Eu gosto da crítica de Gunther Stent a idéia de que o desarrallo é um processo teleonômico ou programado. Ele faz uma analogia com o processo de sucessão ecológica:
"[As sucessões ecológicas] são fenômenos regulares, no sentido de que uma estrutura ecológica mais ou mais menos previsível surge através de um padrão estereotipado de etapas intermediárias, em que as abundâncias relativas dos vários tipos de flora e de fauna seguem uma seqüência bem definida. A regularidade destes fenômenos não é obviamente a conseqüência de um programa ecológico codificado no genoma dos táxons envolvidos. Ao invés, ele surge através de uma cascata histórica de interações estocásticas complexas entre as várias biotas (nas quais os genes desempenham um papel importante, naturalmente) e o mundo como tal. (STENT, G. S. Strength and weakness of the genetic approach to the development of the nervous system. Annual Review of Neuroscience, v.4, p.163-94. 1981. , p. 81)

A repetição de um processo não é evidência de um programa, um propósito ou um controle central e preexistente. O fato de que uma proteína secretada em um determinado período pela mesoderma encontra sempre outra proteína secretada pela ectderma com a qual interage não é evidência de um programa ou propósito. São relações que acontecem e se conservam contingentemente a cada repetição do processo ontogenético.

Sanders dijo...

Estupenda la analogía de los ecosistemas!!!

Se trata en parte de desterrar el (dominante) pensamiento teleológico del desarrollo. El desarrollo y el fenotipo, es la consecuencia, y no causa, de que las condiciones se repiten. Cambian las condiciones recurrentes, y cambia el fenotipo conservado.

En realidad es el observador el que impone la idea de "programa" sobre cualquier proceso que se repita en una secuencia regular de pasos; pero al igual que el "propósito aparente", la secuencia podría ser otra que la esperada, y el "programa" corresponde a un artefacto cognitivo de tener los cambios esperados. qtalca?

Cristian dijo...

Definitivamente el estudio de las interacciones entre organismos necesita una aproximacion que considere plasticidad, desarrollo y contexto dependencia en "lo adaptativo" o "funcional" que puede resultar una determinada conducta para el observador...
El caso que mencionas de los enjambres es super bueno, por que la "desicion" de donde finalmente se establece la colmena despues del periodo de "swarming" es el resultado de la dinamica que se genera con los viajes de las abejas exploradoras con el resto...

Cristian dijo...

Respecto al asunto de las ecologia de sucesiones-propiedades emergentes, Esta el caso del llamado Skunk cabbage (Symplocarpus foetidus), que es una planta rarisima del hemisferio norte. La inflorecencia se abre paso a travez de la nieve generando calor (30oC). Esta ademas tiene un fuerte olor muy rancio, aparentemente estos dos caracteristicas ocurren por el mismo proceso bioquimico. Un Dr Pangloss cualquiera podria ir y asumir que el generar calor es lo mas adaptativo que hay por que derrite la nieve y atrae a los pocos bichos que hay alrededor..
Bueno, el problema que esta plantita deriva de un grupo de plantas tropicales que hace exactamente lo mismo y donde derretir la nieve no tiene nada que ver...
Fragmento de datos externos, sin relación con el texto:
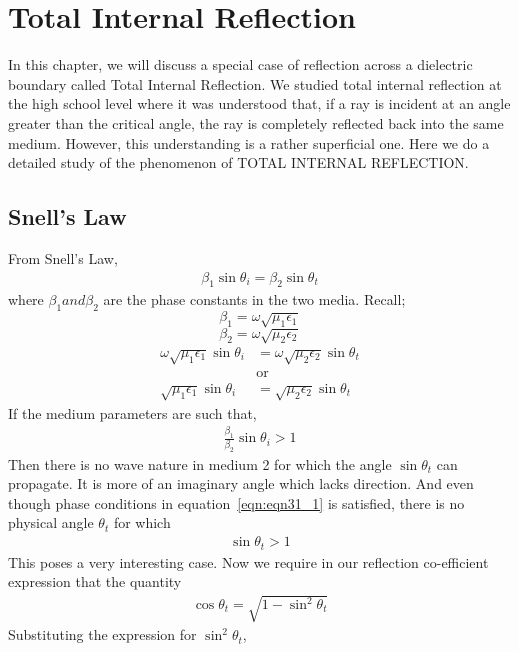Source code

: \chapter{Total Internal Reflection}\label{lec:lec32}

In this chapter, we will discuss a special case of reflection across a dielectric boundary called Total Internal Reflection. We studied total internal reflection at the high school level where it was understood that, if a ray is incident at an angle greater than the critical angle, the ray is completely reflected back into the same medium. However, this understanding is a rather superficial one. Here we do a detailed study of the phenomenon of TOTAL INTERNAL REFLECTION.

\section{Snell's Law}
From Snell's Law,
\begin{align}
\beta_1 \sin\theta_i = \beta_2 \sin\theta_t
\label{eqn:eqn31_1}
\end{align}
where $\beta_1 and \beta_2$ are the phase constants in the two media. Recall;
$$ \beta_{1} = \omega\sqrt{\mu_{1}\epsilon_{1}}$$
$$ \beta_{2} = \omega\sqrt{\mu_{2}\epsilon_{2}}$$
\begin{align*}
\omega\sqrt{\mu_1\epsilon_{1}} \sin\theta_i &= \omega\sqrt{\mu_2\epsilon_2}  \sin\theta_t\\
&\text{or}\\
\sqrt{\mu_1\epsilon_{1}} \sin\theta_i &= \sqrt{\mu_2\epsilon_2}  \sin\theta_t
\end{align*}
If the medium parameters are such that,
\begin{align}
\frac{\beta_1}{\beta_2}\sin\theta_i > 1
\end{align}
Then there is no wave nature in medium 2 for which the angle $\sin\theta_t$ can propagate. It is more of an imaginary angle which lacks direction. And even though phase conditions in equation~\ref{eqn:eqn31_1} is satisfied, there is no physical angle $\theta_t$ for which
\begin{align}
\sin\theta_t > 1
\label{eqn:eqn32_3}
\end{align}
This poses a very interesting case. Now we require in our reflection co-efficient expression that the quantity
\begin{align}
\cos\theta_t = \sqrt{1-\sin^2\theta_t}
\end{align}
Substituting the expression for $\sin^{2}\theta_{t}$,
Bueno ocurre consecuentemente que en las zonas donde empieza a desarrollarse las inflorecencias de esta planta aprovechandose del panico crecen a su alrededor otras matitas emergentemente, la fisiologia del Skunk cabbage pasa por "facilitador" de la sucesion ecologica de estos lugares nevados...

Anónimo dijo...

O reconhecimento do observador é fundamental para se libertar da idéia de teleonomia. Como disse Oyama, uma estrutura é considerada um programa sempre depois de ser realizada e, portanto, é uma descrição a posteriori, não instruções a priori para produzir a estrutura.
Ademais, que rico o exemplo da sucessão na neve!

RSUAREZ dijo...

El último paper de Maturana se refiere a las operaciones del sistema nervioso para comprender la naturaleza de las "realidades virtuales" (p. ej. los sueños) y su implicancia en el emocionar humano.
Dice: "El sistema nervioso opera como un detector de configuraciones de relaciones de actividades internas", aludiendo al hecho de que el SN detecta configuraciones propias de su clausura operacional y no "representando" algo externo. De ahí la imposibilidad de detectar ilusión de percepción. Y aclara que la distinción de realidades virtuales de no-virtuales pertenece al dominio cultural de operaciones del lenguaje y no al operar del sistema nervioso.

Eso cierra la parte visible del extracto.